[EXERCISE REQUIREMENTS]:
From the listing below, pick out each line with the word "checksum".

[RECORDS TO PROCESS]:

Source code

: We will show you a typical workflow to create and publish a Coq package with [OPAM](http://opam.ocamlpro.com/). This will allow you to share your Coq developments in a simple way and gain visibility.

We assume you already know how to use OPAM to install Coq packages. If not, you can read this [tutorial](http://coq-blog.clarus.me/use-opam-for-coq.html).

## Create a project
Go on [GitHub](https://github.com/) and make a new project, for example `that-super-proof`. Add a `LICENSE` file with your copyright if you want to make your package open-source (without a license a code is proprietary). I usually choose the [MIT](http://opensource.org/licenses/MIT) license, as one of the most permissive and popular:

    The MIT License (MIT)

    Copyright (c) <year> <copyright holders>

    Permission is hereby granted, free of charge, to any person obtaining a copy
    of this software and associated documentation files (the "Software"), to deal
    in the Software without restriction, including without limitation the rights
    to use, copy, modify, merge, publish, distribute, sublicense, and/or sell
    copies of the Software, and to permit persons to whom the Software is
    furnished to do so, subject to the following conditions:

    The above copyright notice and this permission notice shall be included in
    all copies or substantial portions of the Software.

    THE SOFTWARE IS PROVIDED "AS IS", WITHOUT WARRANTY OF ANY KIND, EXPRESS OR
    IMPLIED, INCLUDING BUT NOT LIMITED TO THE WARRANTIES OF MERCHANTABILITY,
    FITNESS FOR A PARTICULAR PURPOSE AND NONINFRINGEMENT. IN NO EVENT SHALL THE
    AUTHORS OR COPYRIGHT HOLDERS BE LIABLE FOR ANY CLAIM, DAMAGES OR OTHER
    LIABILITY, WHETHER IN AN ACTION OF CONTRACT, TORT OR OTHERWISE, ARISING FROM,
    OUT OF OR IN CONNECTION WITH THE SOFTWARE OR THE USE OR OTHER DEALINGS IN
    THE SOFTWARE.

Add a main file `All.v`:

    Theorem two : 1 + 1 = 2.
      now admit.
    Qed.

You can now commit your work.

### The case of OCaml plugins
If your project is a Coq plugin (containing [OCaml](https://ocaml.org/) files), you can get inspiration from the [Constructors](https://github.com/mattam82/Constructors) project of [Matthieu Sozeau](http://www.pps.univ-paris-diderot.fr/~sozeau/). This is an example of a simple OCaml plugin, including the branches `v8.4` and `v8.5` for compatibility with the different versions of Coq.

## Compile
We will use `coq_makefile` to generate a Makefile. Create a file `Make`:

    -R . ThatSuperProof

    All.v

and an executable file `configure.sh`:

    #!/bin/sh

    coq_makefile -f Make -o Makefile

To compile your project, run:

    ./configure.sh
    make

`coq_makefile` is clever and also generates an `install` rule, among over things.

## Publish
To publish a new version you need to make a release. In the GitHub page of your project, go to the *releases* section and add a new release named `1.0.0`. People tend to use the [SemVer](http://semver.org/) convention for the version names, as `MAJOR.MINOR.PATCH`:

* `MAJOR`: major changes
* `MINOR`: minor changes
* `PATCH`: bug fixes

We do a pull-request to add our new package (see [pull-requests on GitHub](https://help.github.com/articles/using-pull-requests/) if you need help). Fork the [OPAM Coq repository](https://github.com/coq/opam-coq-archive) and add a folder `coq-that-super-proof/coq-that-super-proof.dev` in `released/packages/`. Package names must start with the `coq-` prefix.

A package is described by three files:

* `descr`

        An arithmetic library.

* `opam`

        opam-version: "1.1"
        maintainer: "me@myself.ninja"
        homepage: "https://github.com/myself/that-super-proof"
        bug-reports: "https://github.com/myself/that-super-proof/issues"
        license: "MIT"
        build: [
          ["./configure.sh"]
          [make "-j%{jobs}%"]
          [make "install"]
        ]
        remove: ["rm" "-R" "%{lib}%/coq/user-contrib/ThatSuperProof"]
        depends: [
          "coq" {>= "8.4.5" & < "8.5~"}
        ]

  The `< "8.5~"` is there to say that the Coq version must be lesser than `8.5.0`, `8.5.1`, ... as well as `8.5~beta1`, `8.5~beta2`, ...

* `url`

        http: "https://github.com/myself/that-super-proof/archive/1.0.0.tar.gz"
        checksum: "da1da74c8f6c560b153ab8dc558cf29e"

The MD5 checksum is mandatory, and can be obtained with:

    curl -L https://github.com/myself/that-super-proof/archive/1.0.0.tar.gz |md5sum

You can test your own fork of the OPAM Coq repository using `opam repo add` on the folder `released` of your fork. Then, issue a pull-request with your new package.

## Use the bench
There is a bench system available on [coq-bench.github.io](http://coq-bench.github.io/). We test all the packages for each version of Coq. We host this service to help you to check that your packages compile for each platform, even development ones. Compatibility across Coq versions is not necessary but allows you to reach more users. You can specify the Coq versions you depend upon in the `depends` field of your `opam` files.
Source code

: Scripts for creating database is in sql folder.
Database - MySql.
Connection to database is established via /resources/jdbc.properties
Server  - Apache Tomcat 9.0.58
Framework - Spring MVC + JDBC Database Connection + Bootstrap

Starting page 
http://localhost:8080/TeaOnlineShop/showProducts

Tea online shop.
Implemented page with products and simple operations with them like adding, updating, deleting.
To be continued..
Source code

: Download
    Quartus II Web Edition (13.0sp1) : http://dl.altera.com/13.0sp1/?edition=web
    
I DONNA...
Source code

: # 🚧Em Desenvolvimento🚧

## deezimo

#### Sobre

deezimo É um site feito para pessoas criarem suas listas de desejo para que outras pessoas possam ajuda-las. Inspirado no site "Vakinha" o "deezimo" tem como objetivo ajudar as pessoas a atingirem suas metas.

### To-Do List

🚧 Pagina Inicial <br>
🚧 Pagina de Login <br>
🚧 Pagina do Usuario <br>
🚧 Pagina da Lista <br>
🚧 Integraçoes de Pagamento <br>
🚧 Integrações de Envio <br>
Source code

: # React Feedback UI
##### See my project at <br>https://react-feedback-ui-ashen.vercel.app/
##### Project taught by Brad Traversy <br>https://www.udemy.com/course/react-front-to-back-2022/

[RESPONSE AREA]:
        checksum: "da1da74c8f6c560b153ab8dc558cf29e"
The MD5 checksum is mandatory, and can be obtained with:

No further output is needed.